▶ **Exercise directions**
Return the number of lines below with "blog" in them, and nothing else.

▶ **Data for this exercise**
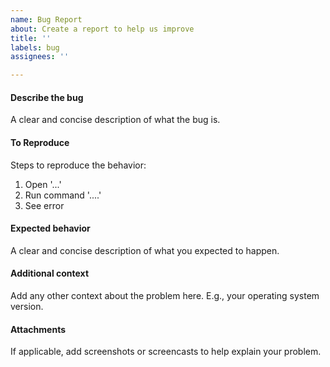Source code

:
 ```yaml
---
name: Bug Report
about: Create a report to help us improve
title: ''
labels: bug
assignees: ''

---
```


<!-- Please fill out the below form. Thank you for your contribution! -->

#### Describe the bug
A clear and concise description of what the bug is.

#### To Reproduce
Steps to reproduce the behavior:
1. Open '...'
2. Run command '....'
3. See error

#### Expected behavior
A clear and concise description of what you expected to happen.

#### Additional context
Add any other context about the problem here. E.g., your operating system version.

#### Attachments
If applicable, add screenshots or screencasts to help explain your problem.
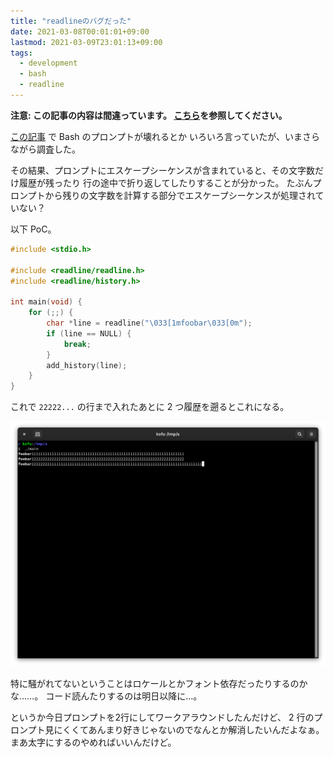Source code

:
 ```yaml
---
title: "readlineのバグだった"
date: 2021-03-08T00:01:01+09:00
lastmod: 2021-03-09T23:01:13+09:00
tags:
  - development
  - bash
  - readline
---
```


**注意: この記事の内容は間違っています。
[こちら](/blog/20210309-bash-prompt/)を参照してください。**

[この記事](/blog/20201216-readline/) で Bash のプロンプトが壊れるとか
いろいろ言っていたが、いまさらながら調査した。

その結果、プロンプトにエスケープシーケンスが含まれていると、その文字数だけ履歴が残ったり
行の途中で折り返してしたりすることが分かった。
たぶんプロンプトから残りの文字数を計算する部分でエスケープシーケンスが処理されていない？

以下 PoC。

```c
#include <stdio.h>

#include <readline/readline.h>
#include <readline/history.h>

int main(void) {
    for (;;) {
        char *line = readline("\033[1mfoobar\033[0m");
        if (line == NULL) {
            break;
        }
        add_history(line);
    }
}
```

これで `22222...` の行まで入れたあとに 2 つ履歴を遡るとこれになる。

![PoC](poc.png)

特に騒がれてないということはロケールとかフォント依存だったりするのかな……。
コード読んたりするのは明日以降に…。

というか今日プロンプトを2行にしてワークアラウンドしたんだけど、
2 行のプロンプト見にくくてあんまり好きじゃないのでなんとか解消したいんだよなぁ。
まあ太字にするのやめればいいんだけど。
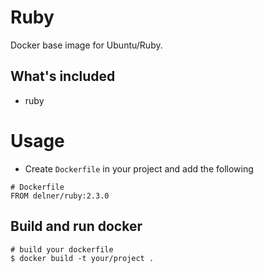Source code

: # Ruby

Docker base image for Ubuntu/Ruby.

## What's included

* ruby

# Usage

* Create `Dockerfile` in your project and add the following

```
# Dockerfile
FROM delner/ruby:2.3.0
```

## Build and run docker

```
# build your dockerfile
$ docker build -t your/project .
```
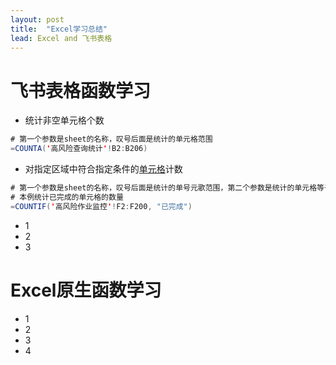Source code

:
 ```yaml
---
layout: post
title:  "Excel学习总结"
lead: Excel and 飞书表格
---
```


# 飞书表格函数学习

* 统计非空单元格个数

```java
# 第一个参数是sheet的名称，叹号后面是统计的单元格范围
=COUNTA('高风险查询统计'!B2:B206)
```

* 对指定区域中符合指定条件的[单元格](https://baike.baidu.com/item/单元格/2825816?fromModule=lemma_inlink)计数

```java
# 第一个参数是sheet的名称，叹号后面是统计的单号元歌范围，第二个参数是统计的单元格等于的值
# 本例统计已完成的单元格的数量
=COUNTIF('高风险作业监控'!F2:F200, "已完成")
```

* 1
* 2
* 3

# Excel原生函数学习

* 1
* 2
* 3
* 4

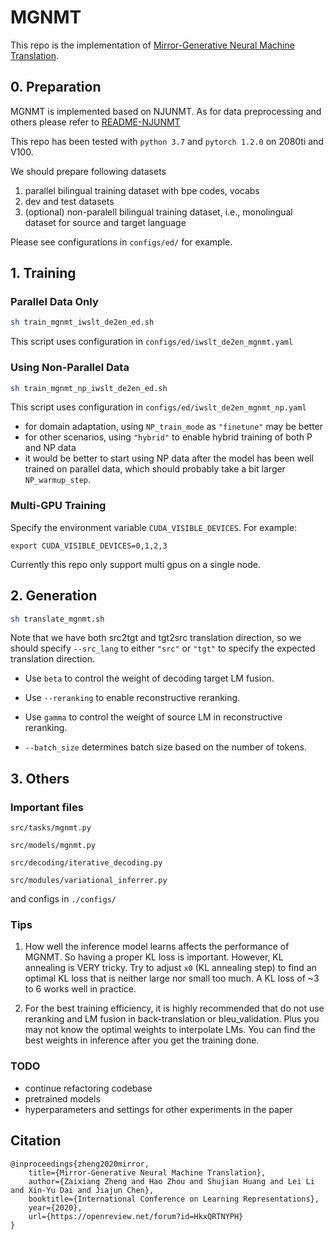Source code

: # MGNMT

This repo is the implementation of [Mirror-Generative Neural Machine Translation](https://openreview.net/forum?id=HkxQRTNYPH).

## 0. Preparation
MGNMT is implemented based on NJUNMT. 
As for data preprocessing and others please refer to [README-NJUNMT](README-NJUNMT.md)

This repo has been tested with `python 3.7` and `pytorch 1.2.0` on 2080ti and V100.

We should prepare following datasets
1. parallel bilingual training dataset with bpe codes, vocabs
2. dev and test datasets
3. (optional) non-paralell bilingual training dataset, i.e., monolingual dataset for source and target language

Please see configurations in `configs/ed/` for example.


## 1. Training
### Parallel Data Only
```bash
sh train_mgnmt_iwslt_de2en_ed.sh
```
This script uses configuration in `configs/ed/iwslt_de2en_mgnmt.yaml`

### Using Non-Parallel Data
```bash
sh train_mgnmt_np_iwslt_de2en_ed.sh
```
This script uses configuration in `configs/ed/iwslt_de2en_mgnmt_np.yaml`

- for domain adaptation, using `NP_train_mode` as `"finetune"` may be better
- for other scenarios, using `"hybrid"` to enable hybrid training of both P and NP data
- it would be better to start using NP data after the model has been well trained on parallel data, which should probably take a bit larger `NP_warmup_step`.


### Multi-GPU Training
Specify the environment variable `CUDA_VISIBLE_DEVICES`. For example:
```
export CUDA_VISIBLE_DEVICES=0,1,2,3
```
Currently this repo only support multi gpus on a single node. 

## 2. Generation
```bash
sh translate_mgnmt.sh
```
Note that we have both src2tgt and tgt2src translation direction, so we should specify `--src_lang` to either `"src"` or `"tgt"` to specify the expected translation direction.

- Use `beta` to control the weight of decoding target LM fusion. 
- Use `--reranking` to enable reconstructive reranking. 
- Use `gamma` to control the weight of source LM in reconstructive reranking. 

- `--batch_size` determines batch size based on the number of tokens.

## 3. Others
### Important files
`src/tasks/mgnmt.py`

`src/models/mgnmt.py`

`src/decoding/iterative_decoding.py`

`src/modules/variational_inferrer.py`

and configs in `./configs/`

### Tips
1. How well the inference model learns affects the performance of MGNMT. So having a proper KL loss is important. However, KL annealing is VERY tricky. Try to adjust `x0` (KL annealing step) to find an optimal KL loss that is neither large nor small too much. A KL loss of ~3 to 6 works well in practice. 

2. For the best training efficiency, it is highly recommended that do not use reranking and LM fusion in back-translation or bleu_validation. Plus you may not know the optimal weights to interpolate LMs. You can find the best weights in inference after you get the training done.

### TODO
- continue refactoring codebase
- pretrained models
- hyperparameters and settings for other experiments in the paper

## Citation
```
@inproceedings{zheng2020mirror,
    title={Mirror-Generative Neural Machine Translation},
    author={Zaixiang Zheng and Hao Zhou and Shujian Huang and Lei Li and Xin-Yu Dai and Jiajun Chen},
    booktitle={International Conference on Learning Representations},
    year={2020},
    url={https://openreview.net/forum?id=HkxQRTNYPH}
}

```
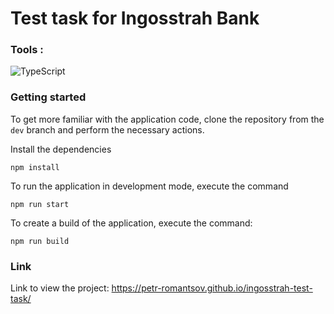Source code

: # Test task for Ingosstrah Bank

### Tools :

![TypeScript](https://img.shields.io/badge/TypeSctipt-316192?style=for-the-badge&logo=typescript&logoColor=white)

### Getting started

To get more familiar with the application code, clone the repository from the `dev` branch and perform the necessary actions.

Install the dependencies

```
npm install
```

To run the application in development mode, execute the command

```
npm run start
```

To create a build of the application, execute the command:

```
npm run build
```

### Link

Link to view the project: https://petr-romantsov.github.io/ingosstrah-test-task/
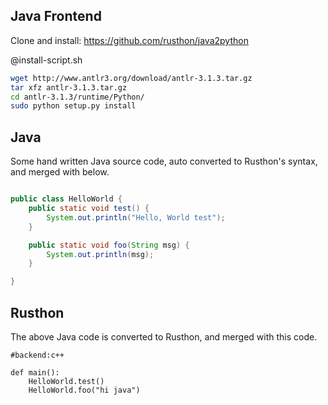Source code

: Java Frontend
--------------
Clone and install:
https://github.com/rusthon/java2python

@install-script.sh
```bash
wget http://www.antlr3.org/download/antlr-3.1.3.tar.gz
tar xfz antlr-3.1.3.tar.gz
cd antlr-3.1.3/runtime/Python/
sudo python setup.py install
```

Java
-----
Some hand written Java source code, auto converted to Rusthon's syntax,
and merged with below.
```java

public class HelloWorld {
    public static void test() {
        System.out.println("Hello, World test");
    }

    public static void foo(String msg) {
        System.out.println(msg);
    }

}
```

Rusthon
---------------------------
The above Java code is converted to Rusthon, and merged with this code.
```rusthon
#backend:c++

def main():
	HelloWorld.test()
	HelloWorld.foo("hi java")

```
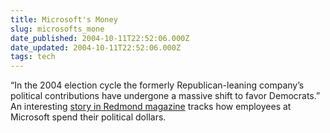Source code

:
 ```yaml
---
title: Microsoft's Money
slug: microsofts_mone
date_published: 2004-10-11T22:52:06.000Z
date_updated: 2004-10-11T22:52:06.000Z
tags: tech
---
```


“In the 2004 election cycle the formerly Republican-leaning company’s political contributions have undergone a massive shift to favor Democrats.” An interesting [story in Redmond magazine](http://redmondmag.com/features/article.asp?EditorialsID=440) tracks how employees at Microsoft spend their political dollars.
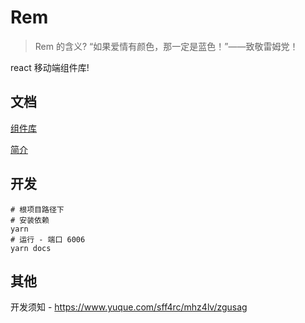 # Rem

> Rem 的含义? “如果爱情有颜色，那一定是蓝色！”——致敬雷姆党！

react 移动端组件库!

## 文档
[组件库](https://melody-core.github.io/rem/?path=/docs/divider--basic)

[简介](https://melody-core.github.io/melody-core/rem/#%E5%AE%89%E8%A3%85)

## 开发
```shell
# 根项目路径下
# 安装依赖
yarn
# 运行 - 端口 6006
yarn docs
```
## 其他
开发须知 - https://www.yuque.com/sff4rc/mhz4lv/zgusag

▶ **Task result**
2